> _Exercise material_
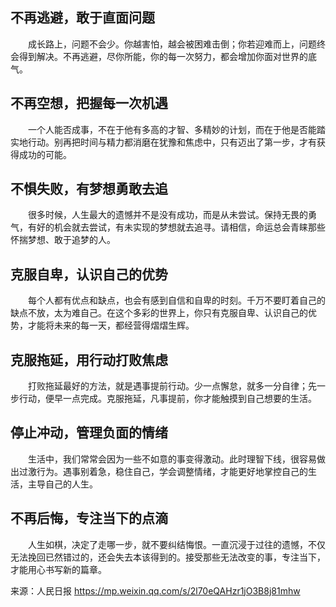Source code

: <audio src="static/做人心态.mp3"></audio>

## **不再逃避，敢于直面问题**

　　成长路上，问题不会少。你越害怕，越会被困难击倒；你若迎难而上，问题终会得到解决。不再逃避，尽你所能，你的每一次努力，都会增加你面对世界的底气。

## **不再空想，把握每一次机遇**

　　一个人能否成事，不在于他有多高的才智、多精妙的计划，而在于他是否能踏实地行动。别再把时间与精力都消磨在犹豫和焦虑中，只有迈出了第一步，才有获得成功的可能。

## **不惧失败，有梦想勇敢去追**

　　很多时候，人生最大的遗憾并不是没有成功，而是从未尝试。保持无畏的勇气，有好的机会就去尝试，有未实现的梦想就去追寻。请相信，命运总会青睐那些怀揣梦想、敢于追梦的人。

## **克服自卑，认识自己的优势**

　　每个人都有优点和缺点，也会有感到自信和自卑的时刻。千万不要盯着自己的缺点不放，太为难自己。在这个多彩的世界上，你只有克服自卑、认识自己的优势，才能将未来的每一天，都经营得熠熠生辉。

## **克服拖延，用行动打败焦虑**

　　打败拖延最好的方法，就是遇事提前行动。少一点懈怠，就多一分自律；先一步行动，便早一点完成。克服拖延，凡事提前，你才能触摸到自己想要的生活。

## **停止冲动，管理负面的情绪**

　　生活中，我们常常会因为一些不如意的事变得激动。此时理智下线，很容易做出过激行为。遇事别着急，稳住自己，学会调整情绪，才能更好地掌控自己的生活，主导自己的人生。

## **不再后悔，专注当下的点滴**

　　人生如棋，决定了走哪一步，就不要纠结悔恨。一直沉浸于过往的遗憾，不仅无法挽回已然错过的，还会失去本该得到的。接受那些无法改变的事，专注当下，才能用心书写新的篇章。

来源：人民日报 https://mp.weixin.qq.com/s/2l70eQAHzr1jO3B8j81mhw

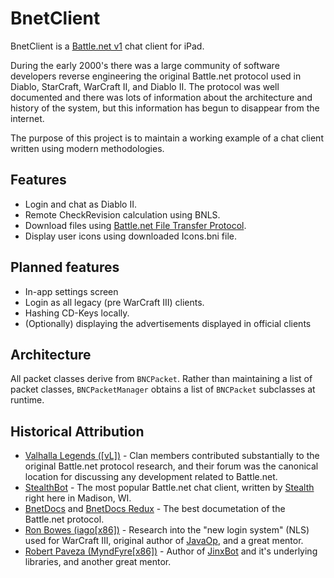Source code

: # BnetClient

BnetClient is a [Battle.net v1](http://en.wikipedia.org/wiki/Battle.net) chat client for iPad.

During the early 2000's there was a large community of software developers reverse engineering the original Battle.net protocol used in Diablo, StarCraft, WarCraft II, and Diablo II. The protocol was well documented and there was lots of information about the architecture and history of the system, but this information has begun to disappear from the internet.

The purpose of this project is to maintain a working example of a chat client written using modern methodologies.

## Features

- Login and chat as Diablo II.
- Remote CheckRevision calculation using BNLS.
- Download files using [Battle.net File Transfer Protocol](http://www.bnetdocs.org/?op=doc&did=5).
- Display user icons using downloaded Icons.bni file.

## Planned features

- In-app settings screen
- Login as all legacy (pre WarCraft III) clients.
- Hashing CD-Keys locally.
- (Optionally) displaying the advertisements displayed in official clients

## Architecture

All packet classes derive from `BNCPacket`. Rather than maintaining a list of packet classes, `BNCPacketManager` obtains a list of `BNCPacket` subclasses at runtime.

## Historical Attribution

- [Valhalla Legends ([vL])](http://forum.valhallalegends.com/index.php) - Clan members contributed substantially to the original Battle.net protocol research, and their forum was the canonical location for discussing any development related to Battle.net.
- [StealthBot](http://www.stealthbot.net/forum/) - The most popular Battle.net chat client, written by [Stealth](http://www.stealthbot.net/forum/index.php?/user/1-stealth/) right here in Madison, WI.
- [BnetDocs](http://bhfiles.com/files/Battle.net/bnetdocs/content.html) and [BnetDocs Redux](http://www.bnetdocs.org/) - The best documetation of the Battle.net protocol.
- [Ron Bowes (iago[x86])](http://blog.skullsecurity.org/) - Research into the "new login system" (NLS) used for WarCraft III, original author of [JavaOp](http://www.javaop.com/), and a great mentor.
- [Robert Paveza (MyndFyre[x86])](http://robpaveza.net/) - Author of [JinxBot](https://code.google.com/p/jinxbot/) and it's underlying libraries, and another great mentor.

> _Description of the task_
Where a line in the records above includes the string "original", show it.

> _Result of this exercise_
During the early 2000's there was a large community of software developers reverse engineering the original Battle.net protocol used in Diablo, StarCraft, WarCraft II, and Diablo II. The protocol was well documented and there was lots of information about the architecture and history of the system, but this information has begun to disappear from the internet.
- [Valhalla Legends ([vL])](http://forum.valhallalegends.com/index.php) - Clan members contributed substantially to the original Battle.net protocol research, and their forum was the canonical location for discussing any development related to Battle.net.
- [Ron Bowes (iago[x86])](http://blog.skullsecurity.org/) - Research into the "new login system" (NLS) used for WarCraft III, original author of [JavaOp](http://www.javaop.com/), and a great mentor.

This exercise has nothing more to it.